Growing up I lived across the highway from a barn that looked similar to this one. When my parents finally gave me permission to cross the road, that old barn brought many hours of boyhood pleasure to me. I explored every nook and cranny. I still remember the musty smell that wafted up from the ground floor, where hundreds of cows found refuge, chewed their cud, and left their deposits. I would play on the stacked bales of hay that towered to the peak of that old barn. I played hide and seek with friends and siblings. One year we even built some amazing tunnels in the haystacks. A litter of puppies was born to my favorite childhood dog, "Peppy," in that old barn. She was my dog. She actually came to the house one day and "asked" me to follow her back to the barn, so she could proudly display her kids. Sadly, Peppy was killed crossing the road to that old barn.That barn lasted far longer than it should have. It was old when I enjoyed it. I often wondered how that old barn long withstood the test of time and weather. I could come only come up with one answer. The farmer who used that old barn kept it filled with hay. While it appeared that the barn held the hay, I believe the hay held up the barn. At least it was a symbiotic relationship.

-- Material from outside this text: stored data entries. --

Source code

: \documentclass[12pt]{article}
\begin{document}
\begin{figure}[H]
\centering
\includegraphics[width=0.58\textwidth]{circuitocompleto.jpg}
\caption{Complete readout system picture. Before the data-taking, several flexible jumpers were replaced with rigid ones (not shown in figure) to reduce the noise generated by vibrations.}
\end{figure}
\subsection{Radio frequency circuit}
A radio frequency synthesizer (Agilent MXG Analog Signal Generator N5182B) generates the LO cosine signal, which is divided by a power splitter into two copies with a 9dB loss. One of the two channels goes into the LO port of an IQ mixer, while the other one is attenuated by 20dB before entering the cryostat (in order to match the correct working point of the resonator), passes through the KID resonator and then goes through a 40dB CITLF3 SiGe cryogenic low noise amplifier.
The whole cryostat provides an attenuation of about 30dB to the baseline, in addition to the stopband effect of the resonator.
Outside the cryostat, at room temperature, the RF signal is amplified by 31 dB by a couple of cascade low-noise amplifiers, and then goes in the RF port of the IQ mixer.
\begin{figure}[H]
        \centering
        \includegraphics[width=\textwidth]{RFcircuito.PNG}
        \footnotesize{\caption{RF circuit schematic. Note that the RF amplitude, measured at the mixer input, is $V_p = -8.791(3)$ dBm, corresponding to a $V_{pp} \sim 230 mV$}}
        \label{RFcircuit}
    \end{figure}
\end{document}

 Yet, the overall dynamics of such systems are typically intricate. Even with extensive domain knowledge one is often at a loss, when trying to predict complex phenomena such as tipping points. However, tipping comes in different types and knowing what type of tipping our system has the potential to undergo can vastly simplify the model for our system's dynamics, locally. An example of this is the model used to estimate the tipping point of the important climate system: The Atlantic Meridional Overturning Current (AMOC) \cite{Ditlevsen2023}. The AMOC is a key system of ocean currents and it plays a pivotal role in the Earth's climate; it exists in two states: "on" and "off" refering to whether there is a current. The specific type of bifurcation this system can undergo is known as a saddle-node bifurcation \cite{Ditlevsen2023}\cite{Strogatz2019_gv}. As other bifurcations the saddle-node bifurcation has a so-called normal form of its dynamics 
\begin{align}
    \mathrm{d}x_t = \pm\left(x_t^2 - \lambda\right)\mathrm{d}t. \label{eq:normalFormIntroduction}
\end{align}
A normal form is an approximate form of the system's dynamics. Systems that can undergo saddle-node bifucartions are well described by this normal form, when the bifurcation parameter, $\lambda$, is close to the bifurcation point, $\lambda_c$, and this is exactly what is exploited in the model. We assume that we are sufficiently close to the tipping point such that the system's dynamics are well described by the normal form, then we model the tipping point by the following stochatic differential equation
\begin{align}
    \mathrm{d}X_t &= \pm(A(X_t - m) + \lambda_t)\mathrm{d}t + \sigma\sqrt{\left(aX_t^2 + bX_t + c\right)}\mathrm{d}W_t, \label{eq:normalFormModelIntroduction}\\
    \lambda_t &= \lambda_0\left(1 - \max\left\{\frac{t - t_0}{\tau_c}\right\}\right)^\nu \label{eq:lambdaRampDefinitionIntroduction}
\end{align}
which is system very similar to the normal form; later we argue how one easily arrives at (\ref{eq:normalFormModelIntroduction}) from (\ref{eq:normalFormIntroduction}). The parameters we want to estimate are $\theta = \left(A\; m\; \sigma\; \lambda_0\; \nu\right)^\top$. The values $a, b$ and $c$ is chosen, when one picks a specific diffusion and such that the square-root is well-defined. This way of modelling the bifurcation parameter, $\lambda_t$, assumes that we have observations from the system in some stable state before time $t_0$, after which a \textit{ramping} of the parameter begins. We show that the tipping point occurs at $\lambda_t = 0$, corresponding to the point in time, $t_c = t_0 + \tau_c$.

This is not unlike the relationship between the church and the harvest of souls. It seems that the church holds the new believers that God might give it. There is, of course, some truth to that. But I think it is far more true, that the new believers hold up the church. They keep it from falling down and imploding on itself.
Our guest speaker said yesterday that today's church worries far more about the barn than the harvest. That, I believe, is the death knell of the church. It might take a while, but a church without a harvest is a dying church. It will surely fall down someday. And while it's dying, just like an empty old barn, it will be one dangerous place to be.
Let us Christians and the churches we attend restore our focus on the harvest. We do that by putting our focus back on Jesus. After all, He is the "Lord of the Harvest."
1 comments:
Very well said. Why don't you submit this to a magazine?
I'm with you on making sure we care more about the harvest than the barn.